By Terry Witt – Spotlight Senior Reporter
Prices for gasoline at the pump and for natural gas used to generate electricity have shot through the roof during the first 20 months of President Joe Biden’s administration.
Biden blames Russian dictator Vladimir Putin for high gasoline prices at the pump and for the inflation that has spiraled out of control during his term as president.
It’s true, Putin shut down natural gas shipments to Europe after invading Europe’s largest Democracy, Ukraine, which raised natural gas prices on the world market.
The United States is in a different situation than Europe.
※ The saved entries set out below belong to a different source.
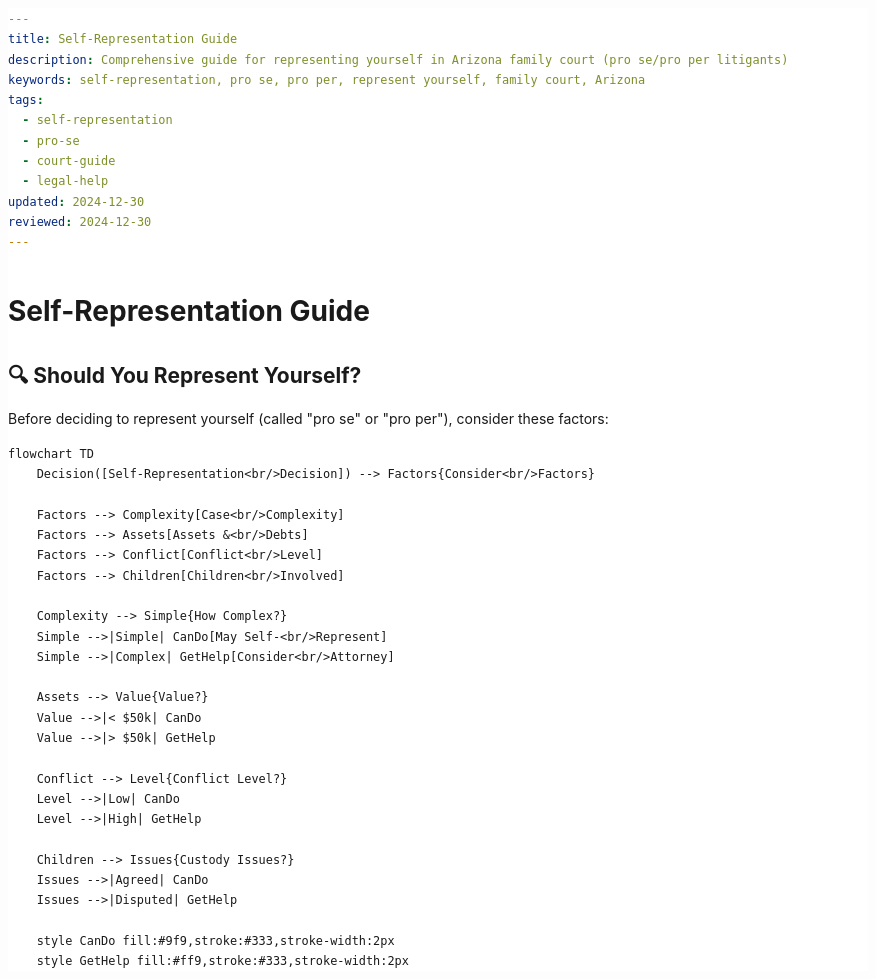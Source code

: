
```yaml
---
title: Self-Representation Guide
description: Comprehensive guide for representing yourself in Arizona family court (pro se/pro per litigants)
keywords: self-representation, pro se, pro per, represent yourself, family court, Arizona
tags:
  - self-representation
  - pro-se
  - court-guide
  - legal-help
updated: 2024-12-30
reviewed: 2024-12-30
---
```


# Self-Representation Guide

## 🔍 Should You Represent Yourself?

Before deciding to represent yourself (called "pro se" or "pro per"), consider these factors:

```mermaid
flowchart TD
    Decision([Self-Representation<br/>Decision]) --> Factors{Consider<br/>Factors}
    
    Factors --> Complexity[Case<br/>Complexity]
    Factors --> Assets[Assets &<br/>Debts]
    Factors --> Conflict[Conflict<br/>Level]
    Factors --> Children[Children<br/>Involved]
    
    Complexity --> Simple{How Complex?}
    Simple -->|Simple| CanDo[May Self-<br/>Represent]
    Simple -->|Complex| GetHelp[Consider<br/>Attorney]
    
    Assets --> Value{Value?}
    Value -->|< $50k| CanDo
    Value -->|> $50k| GetHelp
    
    Conflict --> Level{Conflict Level?}
    Level -->|Low| CanDo
    Level -->|High| GetHelp
    
    Children --> Issues{Custody Issues?}
    Issues -->|Agreed| CanDo
    Issues -->|Disputed| GetHelp
    
    style CanDo fill:#9f9,stroke:#333,stroke-width:2px
    style GetHelp fill:#ff9,stroke:#333,stroke-width:2px
```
Price increases for natural gas resulted from the Biden Administration and the federal agencies Biden oversees as president cancelling gas and oil lease sales out west, in Alaska and the Gulf of Mexico, and also from federal judges blocking new natural gas pipelines from being constructed in shale-rich areas of the east coast due to concerns about climate change, according to Jacob Williams of the Florida Municipal Power Agency (FMPA), the company that supplies electricity to Williston
When Putin cut off natural gas supplies to Europe, prices on the world market shot up to record levels and created an artificial shortage everywhere but in the United States. In this country, Williams said, decisions by the federal government after January 2021, and rulings by federal judges blocking natural gas pipelines from being constructed substantially reduced how much natural gas from oil shale could be shipped to market, resulting in sharp price increases.
FMPA sells electricity to Williston and 31 other cities. The wholesale power provider purchases its natural gas primarily from Texas and Louisiana on the open market, generates electricity at its power plants, and sells it to its members. The City of Williston is tethered to natural gas electric generation provided by FMPA. Residents are complaining about the high cost of electricity. The city says it can’t do anything about the higher cost of electricity caused by soaring natural gas prices.
Eighty percent of Florida generates electricity using natural gas. Most of the coal-fired electric generation plants were retired when the state shifted to natural gas, but without coal-fired plants to take up the slack when natural gas prices spike, the state is vulnerable to steep price increases in electricity, Williams said.
“Florida is in a tough spot. When the price of natural gas rises – your costs have risen 100 to 200 percent – the price of electricity has to go up for everybody and that’s what’s happening. It doesn’t matter if you’re a customer of Williston or some other cooperative, everybody has the same problem,” Williams said.
Williams said Europe plans to restrict how much natural gas can be used this winter because it won’t have enough to meet its needs. The United States exports 12 percent of its natural gas. Europe would love to tap into American natural gas.
“There is a shortage in the world. In the United States our prices are two to three times what they were a year ago,” Williams said. “The world market is like 10 times as high as our prices in the United States.”
Williams said there are three things impacting the rising price of natural gas in the United States and cost of electricity generated by natural gas. He said in January of 2021, after Biden assumed office, the federal government stopped approving oil and gas leases in the western United States and the Gulf of Mexico and Alaska.
“Everyone screamed that’s going to be a problem,” Williams said. “The federal government owns most of the land and if you don’t get leases, you can’t put wells on those leases,” Williams said. “You can’t drill new wells in the western U.S. where you need federal approval to be on those lands.”
He said the second thing that happened in the United States was the decision to wean the country off coal for generating electricity.
“Coal used to be 50 percent of our generation for electricity in the United States. We have closed 30 goal generation plants in the country, so all of a sudden gas prices are really high,” he said. “Normally, going back to the 70s when oil prices got real-high, coal picked up the extra and you were ready to go. Coal plants are all but gone now and there aren’t enough to keep up with the needs of the United States.”
The third factor in raising the price of natural gas was the loss of future pipelines to ship natural gas from shale-rich areas of West Virginia, Pennsylvania, and Ohio to markets.
Williams said “the shale revolution” helped the United States meet the demand for natural gas. Oil Shale sediment is used to produce gas and oil. Shale allowed companies to get new reserves of natural gas “very quickly.”
“Now we get 40 percent of our natural gas out of West Virginia, Pennsylvania, and Ohio. It’s just loaded with shale gas,” Williams said.
But he said there’s a problem with getting shale gas to market.
“Federal judges have been blocking pipeline after pipeline after pipeline right after the Sabal Trail pipeline was done,” Williams said. “The judges say you have to study the climate change effect of this pipeline moving natural gas to U.S. power plants to serve customers with electricity. It’s kind of ridiculous. We need electricity somehow, if it’s not natural gas it’s coal. Sorry, those are the two options we have.”
“The judges blocked those pipes. Natural gas from shale grew from nothing to 40 percent of the market in 12 years and that allowed very cheap and affordable electric prices. Then it was stopped. The administration came in and used these agencies – the Department of Energy and Department of the Interior to try to block and restrain fossil fuels and their infrastructure wherever possible,” Williams said. “We got plenty of gas. We just can’t get it to market because there’s no pipeline to do it. They won’t let us put in wells out west. What can we do? That’s why prices are up.”